Content starts
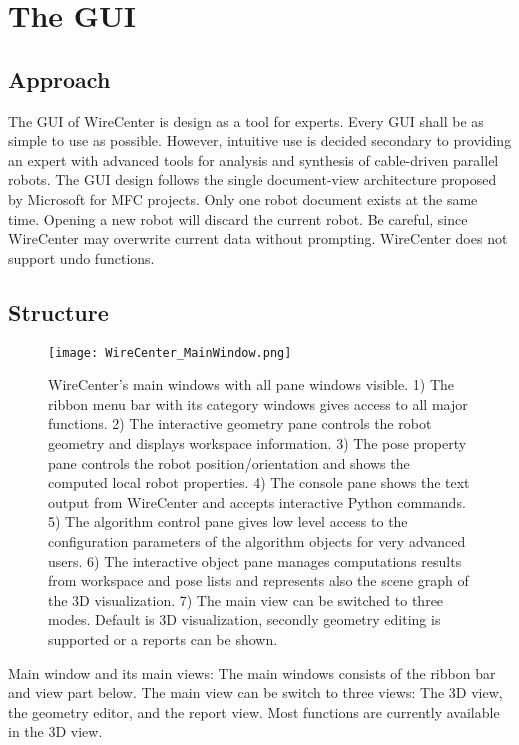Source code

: \documentclass[11pt,a4paper,onepage,openany]{book}
\begin{document}
\section{The GUI}

\subsection{Approach} The GUI of WireCenter is design as a tool for experts.
Every GUI shall be as simple to use as possible. However, intuitive use is
decided secondary to providing an expert with advanced tools for analysis and
synthesis of cable-driven parallel robots. The GUI design follows the single
document-view architecture proposed by Microsoft for MFC projects. Only one
robot document exists at the same time. Opening a new robot will discard the
current robot. Be careful, since WireCenter may overwrite current data without
prompting. WireCenter does not support undo functions.

\subsection{Structure}
\begin{figure}[tp]
  \centering
  \texttt{[image: WireCenter\_MainWindow.png]}
  \caption{WireCenter's main windows with all pane windows visible. 1) The ribbon
  menu bar with its category windows gives access to all major functions. 2) The
  interactive geometry pane controls the robot geometry and displays workspace
  information. 3) The pose property pane controls the robot position/orientation
  and shows the computed local robot properties. 4) The console pane shows the
  text output from WireCenter and accepts interactive Python commands. 5) The
  algorithm control pane gives low level access to the configuration parameters
  of the algorithm objects for very advanced users. 6) The interactive object pane
  manages computations results from workspace and pose lists and represents also
  the scene graph of the 3D visualization. 7) The main view can be switched to three
  modes. Default is 3D visualization, secondly geometry editing is supported or
  a reports can be shown.}
  \label{fig:WireCenterMainWindow}
\end{figure}

Main window and its main views: The main windows consists of the ribbon bar and
view part below. The main view can be switch to three views: The 3D view, the
geometry editor, and the report view. Most functions are currently available in
the 3D view.
\end{document}
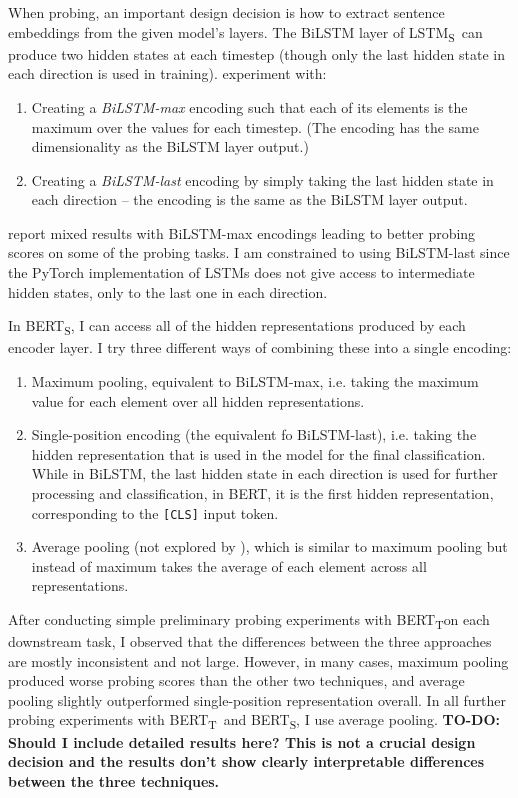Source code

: \documentclass[bsc,frontabs,twoside,singlespacing,parskip,deptreport]{infthesis}
\def\BERTT{BERT\textsubscript{T}}
\def\BERTS{BERT\textsubscript{S}}
\def\LSTMS{LSTM\textsubscript{S}}
\begin{document}
{{{      When probing, an important design decision is how to extract sentence embeddings from the given model's layers.
      The BiLSTM layer of \LSTMS~can produce two hidden states at each timestep (though only the last hidden state in each direction is used in training). \citeauthor{Conneau_2018} experiment with:
      \begin{enumerate}
        \item Creating a \textit{BiLSTM-max} encoding such that each of its elements is the maximum over the values for each timestep. (The encoding has the same dimensionality as the BiLSTM layer output.)
        \item Creating a \textit{BiLSTM-last} encoding by simply taking the last hidden state in each direction -- the encoding is the same as the BiLSTM layer output.
      \end{enumerate}
      \citeauthor{Conneau_2018} report mixed results with BiLSTM-max encodings leading to better probing scores on some of the probing tasks. I am constrained to using BiLSTM-last since the PyTorch implementation of LSTMs does not give access to intermediate hidden states, only to the last one in each direction.

      In \BERTS, I can access all of the hidden representations produced by each encoder layer. I try three different ways of combining these into a single encoding:
      \begin{enumerate}
        \item Maximum pooling, equivalent to BiLSTM-max, i.e. taking the maximum value for each element over all hidden representations.
        \item Single-position encoding (the equivalent fo BiLSTM-last), i.e. taking the hidden representation that is used in the model for the final classification. While in BiLSTM, the last hidden state in each direction is used for further processing and classification, in BERT, it is the first hidden representation, corresponding to the \verb|[CLS]| input token.
        \item Average pooling (not explored by \citeauthor{Conneau_2018}), which is similar to maximum pooling but instead of maximum takes the average of each element across all representations.
      \end{enumerate}
      After conducting simple preliminary probing experiments with \BERTT on each downstream task, I observed that the differences between the three approaches are mostly inconsistent and not large. However, in many cases, maximum pooling produced worse probing scores than the other two techniques, and average pooling slightly outperformed single-position representation overall. In all further probing experiments with \BERTT~and \BERTS, I use average pooling. \textbf{TO-DO: Should I include detailed results here? This is not a crucial design decision and the results don't show clearly interpretable differences between the three techniques.}

}}}
\end{document}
Content ends
* **What to work on**
From the opening line of the entries above to the line that holds "interactive geometry pane", inclusive, reproduce each line exactly and omit any picture.

* **Answer to this exercise**
Source code

: \documentclass[11pt,a4paper,onepage,openany]{book}
\begin{document}
\section{The GUI}

\subsection{Approach} The GUI of WireCenter is design as a tool for experts.
Every GUI shall be as simple to use as possible. However, intuitive use is
decided secondary to providing an expert with advanced tools for analysis and
synthesis of cable-driven parallel robots. The GUI design follows the single
document-view architecture proposed by Microsoft for MFC projects. Only one
robot document exists at the same time. Opening a new robot will discard the
current robot. Be careful, since WireCenter may overwrite current data without
prompting. WireCenter does not support undo functions.

\subsection{Structure}
\begin{figure}[tp]
  \centering
  \texttt{[image: WireCenter\_MainWindow.png]}
  \caption{WireCenter's main windows with all pane windows visible. 1) The ribbon
  menu bar with its category windows gives access to all major functions. 2) The
  interactive geometry pane controls the robot geometry and displays workspace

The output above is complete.